Unisa online - Social cohesion: the art of the impossible?
Unisa Pro-Vice-Chancellor, Prof Narend Baijnath shares his insights on social cohesion
If politics, as we have been taught, is the art of the possible, then, social cohesion, antithetically, appears to be the art of the impossible.
Much as efforts at post-apartheid reconciliation have borne fruit in social and political stability and relative harmony; racial, ideological and socioeconomic fault lines remain omnipotent tensions of seismic magnitude, capable of erupting with devastating consequences.
The quest for social cohesion squares up against a cornucopia of divisive forces. Both the National Planning Commission report, and the more recently published Department of Arts and Culture (DAC) strategy document reiterate the material realities of poverty, unemployment, and lack of opportunity amongst others, underscored by racial and gender differences, as the major and most enduring remnants of our inherited legacy. They continue to pose the most intractable challenges almost twenty years post-democracy.

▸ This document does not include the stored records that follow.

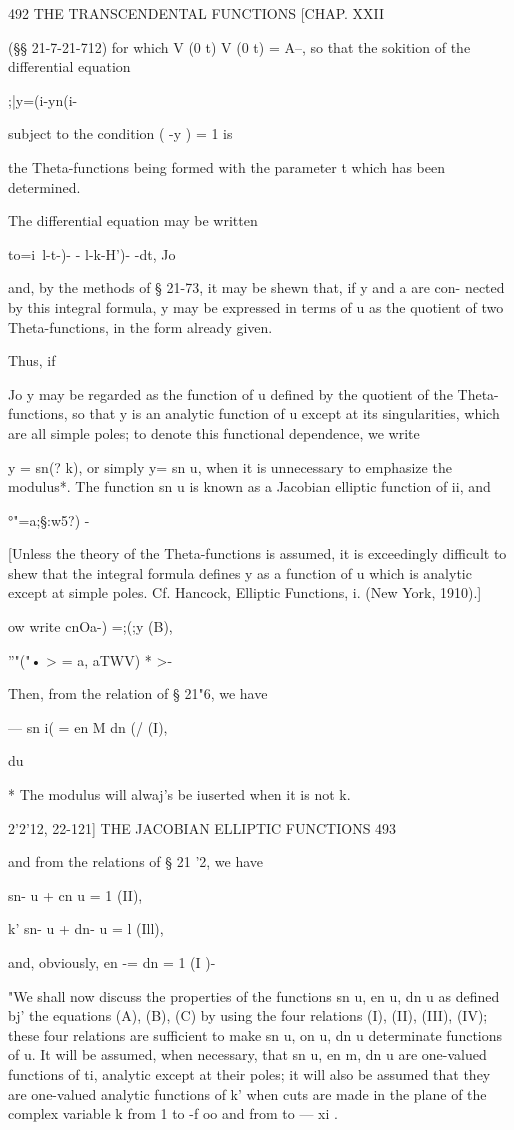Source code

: 492 THE TRANSCENDENTAL FUNCTIONS [CHAP. XXII

(§§ 21-7-21-712) for which V (0 t) V (0 t) = A--, so that the sokition
of the differential equation

;|y=(i-yn(i-%

subject to the condition ( -y ) = 1 is

the Theta-functions being formed with the parameter t which has been
determined.

The differential equation may be written

to=i\ l-t-)- - l-k-H')- -dt, Jo

and, by the methods of § 21-73, it may be shewn that, if y and a are
con- nected by this integral formula, y may be expressed in terms of u
as the quotient of two Theta-functions, in the form already given.

Thus, if

Jo y may be regarded as the function of u defined by the quotient of
the Theta- functions, so that y is an analytic function of u except at
its singularities, which are all simple poles; to denote this
functional dependence, we write

y = sn(? k), or simply y= sn u, when it is unnecessary to emphasize
the modulus*. The function sn u is known as a Jacobian elliptic
function of ii, and

 °"=a;§:w5?) -

[Unless the theory of the Theta-functions is assumed, it is
exceedingly difficult to shew that the integral formula defines y as a
function of u which is analytic except at simple poles. Cf. Hancock,
Elliptic Functions, i. (New York, 1910).]

 ow write cnOa-) =;(;y (B),

''"("• > = a, aTWV) * >-

Then, from the relation of § 21"6, we have

 — sn i( = en M dn (/ (I),

du

* The modulus will alwaj's be iuserted when it is not k.

2'2'12, 22-121] THE JACOBIAN ELLIPTIC FUNCTIONS 493

and from the relations of § 21 '2, we have

sn- u + cn u = 1 (II),

k' sn- u + dn- u = l (Ill),

and, obviously, en -= dn = 1 (I )-

"We shall now discuss the properties of the functions sn u, en u, dn u
as defined bj' the equations (A), (B), (C) by using the four relations
(I), (II), (III), (IV); these four relations are sufficient to make
sn u, on u, dn u determinate functions of u. It will be assumed, when
necessary, that sn u, en m, dn u are one-valued functions of ti,
analytic except at their poles; it will also be assumed that they are
one-valued analytic functions of k' when cuts are made in the plane of
the complex variable k from 1 to -f oo and from to — xi .

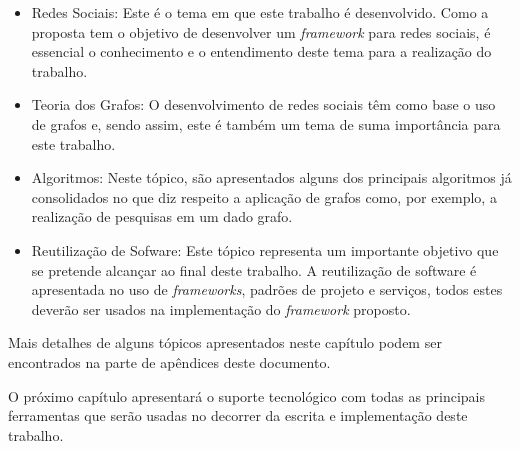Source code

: \begin{itemize}
	\item Redes Sociais: Este é o tema em que este trabalho é desenvolvido. Como a proposta tem o objetivo de desenvolver um \textit{framework} para redes sociais, é essencial o conhecimento e o entendimento deste tema para a realização do trabalho.
	\item Teoria dos Grafos: O desenvolvimento de redes sociais têm como base o uso de grafos e, sendo assim, este é também um tema de suma importância para este trabalho.
	\item Algoritmos: Neste tópico, são apresentados alguns dos principais algoritmos já consolidados no que diz respeito a aplicação de grafos como, por exemplo, a realização de pesquisas em um dado grafo.
	\item Reutilização de Sofware: Este tópico representa um importante objetivo que se pretende alcançar ao final deste trabalho. A reutilização de software é apresentada no uso de \textit{frameworks}, padrões de projeto e serviços, todos estes deverão ser usados na implementação do \textit{framework} proposto.
\end{itemize}

Mais detalhes de alguns tópicos apresentados neste capítulo podem ser encontrados na parte de apêndices deste documento.

O próximo capítulo apresentará o suporte tecnológico com todas as principais ferramentas que serão usadas no decorrer da escrita e implementação deste trabalho.
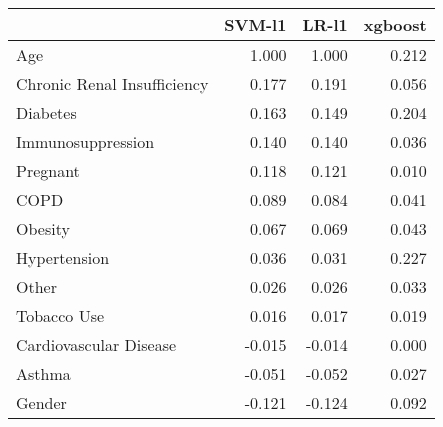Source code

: \begin{tabular}{lrrr}
\toprule
{} &  SVM-l1 &  LR-l1 &  xgboost \\
\midrule
Age                         &   1.000 &  1.000 &    0.212 \\
Chronic Renal Insufficiency &   0.177 &  0.191 &    0.056 \\
Diabetes                    &   0.163 &  0.149 &    0.204 \\
Immunosuppression           &   0.140 &  0.140 &    0.036 \\
Pregnant                    &   0.118 &  0.121 &    0.010 \\
COPD                        &   0.089 &  0.084 &    0.041 \\
Obesity                     &   0.067 &  0.069 &    0.043 \\
Hypertension                &   0.036 &  0.031 &    0.227 \\
Other                       &   0.026 &  0.026 &    0.033 \\
Tobacco Use                 &   0.016 &  0.017 &    0.019 \\
Cardiovascular Disease      &  -0.015 & -0.014 &    0.000 \\
Asthma                      &  -0.051 & -0.052 &    0.027 \\
Gender                      &  -0.121 & -0.124 &    0.092 \\
\bottomrule
\end{tabular}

Culturally, gazes are turned in many different directions, ranging from the ethnic chauvinist and tribalist on the one extreme to the smug classical purist and western jingoist on the other, with several sub-species in-between. A common culture therefore won’t cut the mustard as a binding agent – and will remain so mired for the foreseeable future.
After generations of segregated living, while many have now managed to escape the ethnic ghettos, or climbed the property ladder into suburbia, we are far away from the relaxed social and cultural interaction that is to be expected from the cosmopolitan society we so clearly can and should be living. Racial stereotypes still dominate how the “other” is perceived and relationships framed – normally from a distance, and with a wary suspicion, born of generations of mistrust. The mental ghetto is far more tenacious a captor.
Linguistically, with forty spoken languages, establishing a language as the lingua franca, and one which becomes the vehicle of common culture is equally elusive. While the major languages have the label ‘official,’ the status of each varies immensely. English dominates communication at the official level. Efforts at promoting and establishing the other indigenous languages have been feeble. In most suburban schools, English and Afrikaans still dominate as the available options, with a greater chance of another European language as a choice, rather than an indigenous one.
Ideological fractures are the defining characteristic of organised politics, with forces diametrically opposed, even within organisations, tearing at the weakened fabric from different ends. Within this melee, the prism of race casts its baleful glare on the body politic.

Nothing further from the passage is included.